Ora! Pelo que se lembrava, a última fase registrada não era essa, além de que perdera o bônus. Será que perdera o bônus em troca de não ter perdido a vida esmagado? Teria sido ele, então, personagem de um jogo de seu próprio game? Passara da fase 4 para a fase 5 por ter entrado na casa, se alimentado e dormido um bom sono? Realmente, tudo estava muito estranho naquele dia. A última vez que utilizara o controle, lembrou-se, havia sido na encruzilhada.

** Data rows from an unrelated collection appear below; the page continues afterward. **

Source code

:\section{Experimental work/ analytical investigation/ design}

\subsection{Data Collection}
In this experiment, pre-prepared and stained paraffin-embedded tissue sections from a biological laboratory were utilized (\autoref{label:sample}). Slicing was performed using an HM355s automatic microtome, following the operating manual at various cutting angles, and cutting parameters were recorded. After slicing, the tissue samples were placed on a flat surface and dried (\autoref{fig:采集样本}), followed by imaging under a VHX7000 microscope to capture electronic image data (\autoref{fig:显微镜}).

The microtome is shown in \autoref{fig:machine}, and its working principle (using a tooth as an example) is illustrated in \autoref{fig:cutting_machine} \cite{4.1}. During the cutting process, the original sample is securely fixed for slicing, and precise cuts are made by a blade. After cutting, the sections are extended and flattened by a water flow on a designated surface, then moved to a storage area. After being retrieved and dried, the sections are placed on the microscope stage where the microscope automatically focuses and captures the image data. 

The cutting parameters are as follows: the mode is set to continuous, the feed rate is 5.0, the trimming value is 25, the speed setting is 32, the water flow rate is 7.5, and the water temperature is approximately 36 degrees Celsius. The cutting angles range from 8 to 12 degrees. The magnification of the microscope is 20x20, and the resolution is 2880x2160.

Agora, o pássaro pousar bem em cima do game não seria um sinal para que voltasse a usá-lo? Estava assim, sem saber ao certo como agir, quando ouviu um canto vindo da árvore. Um canto simples, melodioso, na forma de um assobio que parecia dizer: "Aqui, agora". Repetindo: "Aqui, agora. Aqui, agora. Aqui, agora". Ele correu para a árvore de onde vinha o canto. Tentou localizar o pássaro num dos galhos. Era alta a árvore, as folhas verdes e, nas pontas dos galhos, as flores vermelhas. A mesma árvore, lembrou-se, em que pousara a ave gigante quando ele se escondia do cão. Ouviu novamente: "Aqui, agora. Aqui, agora. Aqui, agora". Mas o canto já não vinha daquela árvore, e sim de outra, adiante. Quando Renato chegou até a árvore, ainda teve tempo de ver o pássaro e reconhecê-lo. Sim, era ele! O topetinho empinando toda vez que cantava. E já não sabia se aquele era o pássaro que havia pousado sobre o game ou se era o mesmo pássaro, familiar, estranhamente familiar, que pareceu ter visto num sonho de antigamente.